I just am freaked out hearing about certian bikes have crap parts on them and they all fall apart and so on. Is this a good brand of bike???


----------



## rlouder (Jun 26, 2007)

How tall are you? The ad states it is a 21.5" bike. It's not a good bike for you if it isn't a good fit.


----------



## nyfan78 (Jun 16, 2010)

Also what brands do i want to stay away from? Thanks


----------



## nyfan78 (Jun 16, 2010)

I am 6' and about 250# but loosing weight weekly lol.


----------



## johnny dollar (Nov 17, 2009)

Ironhorse is a good brand. brands to stay away from would be any sourced from Walmart. Mongoose and Schwinn are sold there. _However_, Mongoose and Schwinn are also sold at the local bike shop (LBS) and those are still good bikes (and different from the mass market Walmart bikes).

try the bike first, at 6' it might be too big. Fit and feel are the biggest factors for getting a bike.


----------



## nyfan78 (Jun 16, 2010)

I am not going to be taking jumps and all that for a bit. Mostly paved trails and dirt trails.


----------



## nyfan78 (Jun 16, 2010)

what about a Anza Refuge bike?


----------



## BigSharks (Oct 4, 2009)

nyfan78 said:


> I am 6' and about 250# but loosing weight weekly lol.


I'm 6'1 and ride an 18' (may go a size bigger next time, might not)- I doubt a 21.5 will fit you- that's a tall bike. That said, if that's the actual pic, it definitely doesn't look like 21.5 is the right size- it looks smaller than that.

As has been said, IH was a pretty good brand (now bought out by Dorel, devourer of once-reputable brands). I would definitely ask around on the IH forums here, as I heard rumors of problems with warranty servicing (probably won't matter for you) or getting certain parts due to IH being out of business. I actually think the price is fair (if the bike is in good shape), and you can get a water bottle cage like that one for like $5.


----------



## Biohazard74 (Jul 16, 2009)

nyfan78 said:


> I just am freaked out hearing about certian bikes have crap parts on them and they all fall apart and so on.
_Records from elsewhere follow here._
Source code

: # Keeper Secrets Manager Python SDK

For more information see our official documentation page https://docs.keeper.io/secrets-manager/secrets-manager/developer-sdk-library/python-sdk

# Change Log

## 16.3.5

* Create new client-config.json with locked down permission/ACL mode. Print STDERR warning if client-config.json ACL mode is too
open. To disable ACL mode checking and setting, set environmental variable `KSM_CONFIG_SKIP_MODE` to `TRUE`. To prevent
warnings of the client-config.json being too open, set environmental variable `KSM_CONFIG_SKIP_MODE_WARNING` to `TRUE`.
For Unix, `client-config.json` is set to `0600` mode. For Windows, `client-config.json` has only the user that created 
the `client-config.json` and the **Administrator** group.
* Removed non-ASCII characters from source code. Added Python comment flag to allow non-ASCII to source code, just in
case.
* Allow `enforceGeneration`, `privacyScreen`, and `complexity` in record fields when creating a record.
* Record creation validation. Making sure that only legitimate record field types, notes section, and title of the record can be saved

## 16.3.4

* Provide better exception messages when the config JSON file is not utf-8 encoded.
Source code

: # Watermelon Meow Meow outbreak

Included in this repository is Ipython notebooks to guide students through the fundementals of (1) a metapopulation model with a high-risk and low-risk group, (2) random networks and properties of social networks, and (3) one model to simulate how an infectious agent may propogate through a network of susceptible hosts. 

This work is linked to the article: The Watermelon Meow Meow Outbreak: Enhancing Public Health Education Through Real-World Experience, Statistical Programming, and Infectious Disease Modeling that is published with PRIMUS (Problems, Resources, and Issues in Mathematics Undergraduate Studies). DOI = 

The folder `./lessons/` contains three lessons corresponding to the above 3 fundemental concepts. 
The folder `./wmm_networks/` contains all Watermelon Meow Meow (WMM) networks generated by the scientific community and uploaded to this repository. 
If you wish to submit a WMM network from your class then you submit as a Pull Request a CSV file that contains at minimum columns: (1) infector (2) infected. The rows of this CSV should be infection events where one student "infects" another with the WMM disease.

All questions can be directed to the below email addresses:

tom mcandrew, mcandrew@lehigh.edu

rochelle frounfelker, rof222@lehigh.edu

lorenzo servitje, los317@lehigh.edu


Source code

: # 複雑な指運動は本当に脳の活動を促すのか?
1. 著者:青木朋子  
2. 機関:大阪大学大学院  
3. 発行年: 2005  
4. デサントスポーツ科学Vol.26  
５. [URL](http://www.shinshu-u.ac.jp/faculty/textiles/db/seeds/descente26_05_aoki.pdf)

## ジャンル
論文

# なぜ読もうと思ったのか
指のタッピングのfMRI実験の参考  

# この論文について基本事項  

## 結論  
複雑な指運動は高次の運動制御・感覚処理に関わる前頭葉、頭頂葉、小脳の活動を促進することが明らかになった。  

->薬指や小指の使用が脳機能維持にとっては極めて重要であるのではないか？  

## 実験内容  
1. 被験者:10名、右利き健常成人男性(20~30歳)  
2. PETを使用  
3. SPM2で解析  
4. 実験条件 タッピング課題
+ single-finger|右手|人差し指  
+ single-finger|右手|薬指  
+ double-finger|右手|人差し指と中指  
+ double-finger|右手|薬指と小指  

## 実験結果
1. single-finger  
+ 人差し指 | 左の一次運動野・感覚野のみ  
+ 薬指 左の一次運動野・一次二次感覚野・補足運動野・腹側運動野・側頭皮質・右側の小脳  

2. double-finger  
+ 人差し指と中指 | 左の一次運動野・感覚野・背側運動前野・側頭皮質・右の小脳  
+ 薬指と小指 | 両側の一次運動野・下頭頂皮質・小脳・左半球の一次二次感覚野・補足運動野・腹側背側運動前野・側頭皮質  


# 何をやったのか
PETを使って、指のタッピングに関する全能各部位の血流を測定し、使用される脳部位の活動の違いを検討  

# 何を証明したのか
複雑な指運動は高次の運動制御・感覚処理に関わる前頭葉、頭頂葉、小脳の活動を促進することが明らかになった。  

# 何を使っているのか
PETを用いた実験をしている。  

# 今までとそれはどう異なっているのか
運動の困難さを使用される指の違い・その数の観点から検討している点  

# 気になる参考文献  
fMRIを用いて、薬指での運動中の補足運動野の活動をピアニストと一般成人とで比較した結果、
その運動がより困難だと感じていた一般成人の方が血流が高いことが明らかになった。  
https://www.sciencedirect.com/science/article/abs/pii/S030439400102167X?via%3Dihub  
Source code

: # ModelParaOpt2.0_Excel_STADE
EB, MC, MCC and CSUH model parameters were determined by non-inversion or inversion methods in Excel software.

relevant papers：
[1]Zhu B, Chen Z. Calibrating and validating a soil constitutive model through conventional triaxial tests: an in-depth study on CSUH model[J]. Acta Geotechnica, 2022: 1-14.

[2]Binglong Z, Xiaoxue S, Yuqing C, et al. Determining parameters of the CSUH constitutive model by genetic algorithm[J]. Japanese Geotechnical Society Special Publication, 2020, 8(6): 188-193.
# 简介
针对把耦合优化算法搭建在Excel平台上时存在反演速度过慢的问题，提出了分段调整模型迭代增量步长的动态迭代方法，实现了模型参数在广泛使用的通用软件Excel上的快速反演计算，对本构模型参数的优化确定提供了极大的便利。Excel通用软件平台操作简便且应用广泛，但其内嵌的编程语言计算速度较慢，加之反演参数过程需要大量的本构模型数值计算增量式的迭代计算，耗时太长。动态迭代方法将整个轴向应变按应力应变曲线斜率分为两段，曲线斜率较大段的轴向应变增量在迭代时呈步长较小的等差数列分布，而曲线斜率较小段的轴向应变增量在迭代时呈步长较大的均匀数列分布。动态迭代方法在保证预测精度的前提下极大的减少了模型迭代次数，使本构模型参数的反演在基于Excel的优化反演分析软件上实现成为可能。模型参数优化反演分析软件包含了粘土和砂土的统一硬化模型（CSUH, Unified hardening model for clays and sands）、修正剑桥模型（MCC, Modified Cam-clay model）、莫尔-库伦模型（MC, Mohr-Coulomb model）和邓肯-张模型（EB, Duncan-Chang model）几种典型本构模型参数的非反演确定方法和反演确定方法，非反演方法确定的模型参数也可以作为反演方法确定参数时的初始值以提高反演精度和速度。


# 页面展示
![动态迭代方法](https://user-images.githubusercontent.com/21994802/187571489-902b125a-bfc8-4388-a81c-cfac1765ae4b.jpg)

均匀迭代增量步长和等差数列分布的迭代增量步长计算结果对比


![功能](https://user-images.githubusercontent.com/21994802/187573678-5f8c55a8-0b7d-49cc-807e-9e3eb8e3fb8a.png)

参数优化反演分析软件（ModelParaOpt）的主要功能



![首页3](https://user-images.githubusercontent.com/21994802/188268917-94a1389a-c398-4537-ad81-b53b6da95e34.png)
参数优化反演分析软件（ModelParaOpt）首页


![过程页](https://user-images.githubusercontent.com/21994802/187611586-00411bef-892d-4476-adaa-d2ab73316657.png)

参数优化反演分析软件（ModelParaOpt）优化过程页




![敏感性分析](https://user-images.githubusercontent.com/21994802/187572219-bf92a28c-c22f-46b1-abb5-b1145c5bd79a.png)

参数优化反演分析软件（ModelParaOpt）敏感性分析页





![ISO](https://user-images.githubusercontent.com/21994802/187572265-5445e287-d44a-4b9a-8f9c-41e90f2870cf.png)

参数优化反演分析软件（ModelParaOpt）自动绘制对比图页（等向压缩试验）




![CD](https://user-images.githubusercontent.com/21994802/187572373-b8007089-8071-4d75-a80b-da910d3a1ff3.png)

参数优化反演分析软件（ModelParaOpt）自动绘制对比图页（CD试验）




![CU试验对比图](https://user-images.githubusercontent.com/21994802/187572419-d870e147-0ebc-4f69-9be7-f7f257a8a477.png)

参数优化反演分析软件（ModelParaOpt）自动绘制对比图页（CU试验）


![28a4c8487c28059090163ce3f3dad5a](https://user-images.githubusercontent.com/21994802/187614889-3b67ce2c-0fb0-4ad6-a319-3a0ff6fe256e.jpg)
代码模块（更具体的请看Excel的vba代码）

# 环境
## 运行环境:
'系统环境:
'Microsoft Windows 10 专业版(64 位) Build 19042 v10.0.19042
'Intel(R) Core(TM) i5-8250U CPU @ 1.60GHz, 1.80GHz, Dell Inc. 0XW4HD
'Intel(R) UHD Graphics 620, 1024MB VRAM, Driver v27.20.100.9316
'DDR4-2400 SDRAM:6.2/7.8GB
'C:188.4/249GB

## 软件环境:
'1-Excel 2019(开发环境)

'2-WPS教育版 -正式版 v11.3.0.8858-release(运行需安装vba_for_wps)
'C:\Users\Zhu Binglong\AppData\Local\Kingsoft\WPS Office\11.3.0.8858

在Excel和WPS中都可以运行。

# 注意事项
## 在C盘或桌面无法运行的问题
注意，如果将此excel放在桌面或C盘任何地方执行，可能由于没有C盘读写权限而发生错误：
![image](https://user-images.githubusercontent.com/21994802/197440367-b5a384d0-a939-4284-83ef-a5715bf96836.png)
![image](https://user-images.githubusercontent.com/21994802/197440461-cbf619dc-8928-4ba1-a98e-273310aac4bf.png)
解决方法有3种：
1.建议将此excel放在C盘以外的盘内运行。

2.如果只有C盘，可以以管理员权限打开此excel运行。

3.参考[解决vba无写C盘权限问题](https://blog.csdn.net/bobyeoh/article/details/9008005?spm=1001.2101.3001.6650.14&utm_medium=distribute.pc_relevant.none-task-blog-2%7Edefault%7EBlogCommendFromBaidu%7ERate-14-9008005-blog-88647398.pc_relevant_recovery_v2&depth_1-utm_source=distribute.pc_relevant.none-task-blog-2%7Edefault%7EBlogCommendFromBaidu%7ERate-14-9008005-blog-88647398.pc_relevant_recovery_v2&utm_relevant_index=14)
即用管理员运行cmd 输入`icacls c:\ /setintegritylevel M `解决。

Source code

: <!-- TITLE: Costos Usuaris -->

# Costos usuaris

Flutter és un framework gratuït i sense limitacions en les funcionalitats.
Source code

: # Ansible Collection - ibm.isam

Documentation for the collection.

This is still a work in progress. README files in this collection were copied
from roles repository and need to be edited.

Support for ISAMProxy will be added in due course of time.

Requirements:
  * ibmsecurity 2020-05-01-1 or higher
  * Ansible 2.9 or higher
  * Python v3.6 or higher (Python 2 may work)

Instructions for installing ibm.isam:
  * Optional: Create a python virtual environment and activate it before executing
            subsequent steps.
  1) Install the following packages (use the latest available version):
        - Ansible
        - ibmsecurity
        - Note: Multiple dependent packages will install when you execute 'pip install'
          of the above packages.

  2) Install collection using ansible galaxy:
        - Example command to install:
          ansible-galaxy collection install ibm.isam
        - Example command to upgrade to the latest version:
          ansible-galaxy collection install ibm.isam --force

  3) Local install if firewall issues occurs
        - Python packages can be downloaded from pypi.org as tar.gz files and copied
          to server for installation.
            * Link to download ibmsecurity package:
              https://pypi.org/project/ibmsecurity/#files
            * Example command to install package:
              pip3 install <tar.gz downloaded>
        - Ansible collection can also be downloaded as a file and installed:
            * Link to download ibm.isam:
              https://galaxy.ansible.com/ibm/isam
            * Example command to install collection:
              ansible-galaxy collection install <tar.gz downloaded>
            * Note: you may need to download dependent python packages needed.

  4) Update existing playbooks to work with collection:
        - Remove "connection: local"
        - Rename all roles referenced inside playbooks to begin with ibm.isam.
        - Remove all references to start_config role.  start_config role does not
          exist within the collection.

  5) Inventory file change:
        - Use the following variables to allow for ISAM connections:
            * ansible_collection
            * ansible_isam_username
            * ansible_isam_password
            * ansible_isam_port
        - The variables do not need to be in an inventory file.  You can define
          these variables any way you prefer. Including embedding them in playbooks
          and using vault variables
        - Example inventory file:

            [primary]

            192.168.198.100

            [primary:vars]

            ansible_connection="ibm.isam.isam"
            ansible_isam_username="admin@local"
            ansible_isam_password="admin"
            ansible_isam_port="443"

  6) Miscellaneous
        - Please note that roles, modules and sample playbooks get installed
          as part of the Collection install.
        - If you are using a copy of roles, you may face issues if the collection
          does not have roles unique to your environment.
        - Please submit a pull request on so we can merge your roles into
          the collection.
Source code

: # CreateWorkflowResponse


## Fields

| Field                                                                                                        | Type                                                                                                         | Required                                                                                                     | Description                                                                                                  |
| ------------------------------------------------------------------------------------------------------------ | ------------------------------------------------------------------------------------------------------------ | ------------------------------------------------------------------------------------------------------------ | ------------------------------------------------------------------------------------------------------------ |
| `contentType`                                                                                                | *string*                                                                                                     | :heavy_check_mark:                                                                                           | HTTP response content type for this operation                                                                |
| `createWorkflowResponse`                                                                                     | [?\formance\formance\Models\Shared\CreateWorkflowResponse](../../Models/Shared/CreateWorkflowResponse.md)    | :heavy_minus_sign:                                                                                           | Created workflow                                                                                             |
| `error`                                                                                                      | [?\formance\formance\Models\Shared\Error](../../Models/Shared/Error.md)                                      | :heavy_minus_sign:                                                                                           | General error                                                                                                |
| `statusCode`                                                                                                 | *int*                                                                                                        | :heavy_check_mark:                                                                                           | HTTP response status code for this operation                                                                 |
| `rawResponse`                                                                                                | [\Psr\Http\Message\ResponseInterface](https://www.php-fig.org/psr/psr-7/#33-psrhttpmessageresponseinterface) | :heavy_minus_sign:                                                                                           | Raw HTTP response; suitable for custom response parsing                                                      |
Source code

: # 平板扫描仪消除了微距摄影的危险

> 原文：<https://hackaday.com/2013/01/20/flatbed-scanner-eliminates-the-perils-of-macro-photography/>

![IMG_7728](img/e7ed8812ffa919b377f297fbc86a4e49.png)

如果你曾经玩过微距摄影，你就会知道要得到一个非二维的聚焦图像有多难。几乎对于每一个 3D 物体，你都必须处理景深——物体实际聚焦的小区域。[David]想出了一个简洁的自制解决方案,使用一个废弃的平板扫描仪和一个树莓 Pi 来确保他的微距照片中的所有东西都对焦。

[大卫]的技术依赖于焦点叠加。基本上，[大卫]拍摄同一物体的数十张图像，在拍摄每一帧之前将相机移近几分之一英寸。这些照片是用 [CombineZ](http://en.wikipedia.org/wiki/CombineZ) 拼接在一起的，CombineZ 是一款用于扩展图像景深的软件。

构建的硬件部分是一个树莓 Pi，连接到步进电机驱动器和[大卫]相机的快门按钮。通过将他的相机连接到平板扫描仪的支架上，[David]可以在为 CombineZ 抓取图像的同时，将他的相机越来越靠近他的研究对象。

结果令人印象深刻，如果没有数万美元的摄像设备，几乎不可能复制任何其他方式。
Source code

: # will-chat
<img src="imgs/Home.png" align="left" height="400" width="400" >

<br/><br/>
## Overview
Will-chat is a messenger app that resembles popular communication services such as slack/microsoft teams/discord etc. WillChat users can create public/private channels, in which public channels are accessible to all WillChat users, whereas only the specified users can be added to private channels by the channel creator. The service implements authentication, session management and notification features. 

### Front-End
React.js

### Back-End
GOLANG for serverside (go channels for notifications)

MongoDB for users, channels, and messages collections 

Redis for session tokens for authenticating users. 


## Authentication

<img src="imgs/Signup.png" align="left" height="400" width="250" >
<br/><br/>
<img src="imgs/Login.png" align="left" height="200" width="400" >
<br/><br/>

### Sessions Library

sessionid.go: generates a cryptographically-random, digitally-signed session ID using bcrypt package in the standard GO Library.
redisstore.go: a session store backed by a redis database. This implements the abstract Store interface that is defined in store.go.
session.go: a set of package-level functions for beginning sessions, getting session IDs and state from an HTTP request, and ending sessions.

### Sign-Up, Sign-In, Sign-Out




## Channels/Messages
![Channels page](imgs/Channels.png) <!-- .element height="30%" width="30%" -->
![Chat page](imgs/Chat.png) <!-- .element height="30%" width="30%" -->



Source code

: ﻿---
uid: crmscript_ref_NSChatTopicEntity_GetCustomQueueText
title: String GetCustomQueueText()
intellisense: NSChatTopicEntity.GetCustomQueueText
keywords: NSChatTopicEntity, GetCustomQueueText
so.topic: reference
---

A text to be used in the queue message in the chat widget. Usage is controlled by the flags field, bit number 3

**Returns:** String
Is this a good brand of bike???


Well sorry to have to tell ya man but in the price range you are looking at you cannot expect parts to last forever. I mean sometimes even good expensive parts do not last that long. IMO its a great bike for the price. Good luck


----------



## cdnxj (Feb 17, 2006)

That bike sure doesn't look like it's 21.5" Take it for a ride and see. Not a bad deal to get back into riding. 

Ride on!


----------



## captainjoon (Aug 11, 2009)

look at this idiot: http://washingtondc.craigslist.org/mld/bik/1794487216.html


----------



## captainjoon (Aug 11, 2009)

Wow...I was going through the DC CL and they really don't have any good deals...and I thought Chicago had crappy deals.


----------



## sanjuro (Sep 29, 2004)

johnny dollar said:


> Ironhorse is a good brand. brands to stay away from would be any sourced from Walmart. Mongoose and Schwinn are sold there. _However_, Mongoose and Schwinn are also sold at the local bike shop (LBS) and those are still good bikes (and different from the mass market Walmart bikes).
> 
> try the bike first, at 6' it might be too big. Fit and feel are the biggest factors for getting a bike.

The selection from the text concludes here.